#### What needs to be done
Determine how many lines in the listing below contain "methods", then give only that number.

:::::

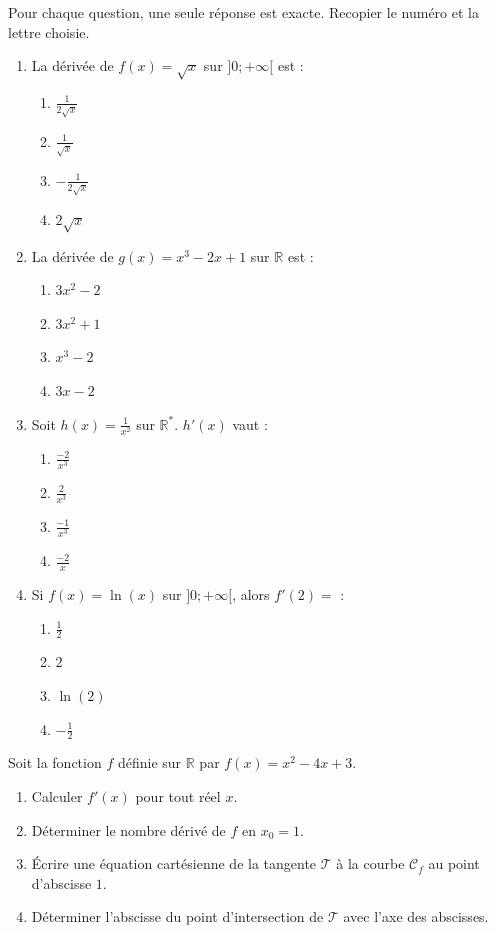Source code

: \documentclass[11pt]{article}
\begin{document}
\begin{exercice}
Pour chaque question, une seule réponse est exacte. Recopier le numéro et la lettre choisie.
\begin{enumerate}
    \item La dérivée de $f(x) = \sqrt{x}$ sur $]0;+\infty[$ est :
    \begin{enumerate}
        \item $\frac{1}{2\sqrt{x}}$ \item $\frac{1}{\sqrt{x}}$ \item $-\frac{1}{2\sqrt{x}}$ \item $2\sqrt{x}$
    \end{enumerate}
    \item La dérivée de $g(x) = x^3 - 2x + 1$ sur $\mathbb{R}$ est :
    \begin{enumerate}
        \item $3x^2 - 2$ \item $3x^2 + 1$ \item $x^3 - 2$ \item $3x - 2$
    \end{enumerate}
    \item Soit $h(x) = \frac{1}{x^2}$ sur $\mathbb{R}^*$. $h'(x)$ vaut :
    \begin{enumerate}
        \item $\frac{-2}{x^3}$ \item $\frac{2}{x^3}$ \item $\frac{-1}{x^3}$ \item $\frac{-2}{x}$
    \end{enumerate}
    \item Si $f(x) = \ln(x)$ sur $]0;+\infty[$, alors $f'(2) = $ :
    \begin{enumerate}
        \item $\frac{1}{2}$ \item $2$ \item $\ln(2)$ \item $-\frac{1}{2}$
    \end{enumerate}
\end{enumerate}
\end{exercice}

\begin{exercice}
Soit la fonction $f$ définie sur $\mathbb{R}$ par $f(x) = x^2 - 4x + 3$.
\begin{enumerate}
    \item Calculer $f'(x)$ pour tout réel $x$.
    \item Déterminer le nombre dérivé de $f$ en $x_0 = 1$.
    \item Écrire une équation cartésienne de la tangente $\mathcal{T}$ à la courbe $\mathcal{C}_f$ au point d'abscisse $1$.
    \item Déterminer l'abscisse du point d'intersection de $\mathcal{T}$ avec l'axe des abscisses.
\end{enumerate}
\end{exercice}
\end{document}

:::::

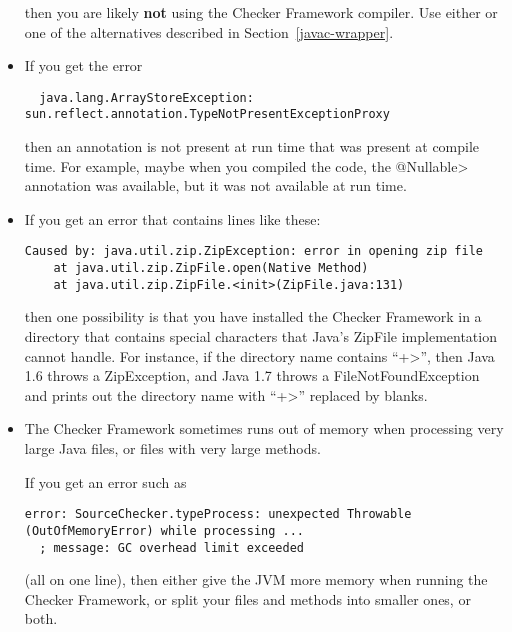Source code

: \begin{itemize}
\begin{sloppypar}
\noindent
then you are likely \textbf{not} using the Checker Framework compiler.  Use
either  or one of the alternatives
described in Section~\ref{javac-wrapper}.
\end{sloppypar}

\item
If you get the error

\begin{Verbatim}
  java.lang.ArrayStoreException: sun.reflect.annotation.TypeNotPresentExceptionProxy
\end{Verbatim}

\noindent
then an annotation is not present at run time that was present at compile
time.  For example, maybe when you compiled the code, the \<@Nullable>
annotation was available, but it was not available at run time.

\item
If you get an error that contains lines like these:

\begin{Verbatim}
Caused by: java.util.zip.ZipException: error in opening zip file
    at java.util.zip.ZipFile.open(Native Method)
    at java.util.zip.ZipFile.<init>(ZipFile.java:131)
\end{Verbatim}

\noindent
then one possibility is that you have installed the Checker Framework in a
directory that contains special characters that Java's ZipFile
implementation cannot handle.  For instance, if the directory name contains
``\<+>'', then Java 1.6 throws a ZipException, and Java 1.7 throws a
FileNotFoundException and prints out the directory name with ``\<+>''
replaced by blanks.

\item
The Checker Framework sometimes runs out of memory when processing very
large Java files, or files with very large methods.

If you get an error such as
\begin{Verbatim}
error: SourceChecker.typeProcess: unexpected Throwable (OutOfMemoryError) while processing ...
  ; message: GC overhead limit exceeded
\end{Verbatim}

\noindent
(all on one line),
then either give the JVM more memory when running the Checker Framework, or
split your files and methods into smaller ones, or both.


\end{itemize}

:::::

#### Response
2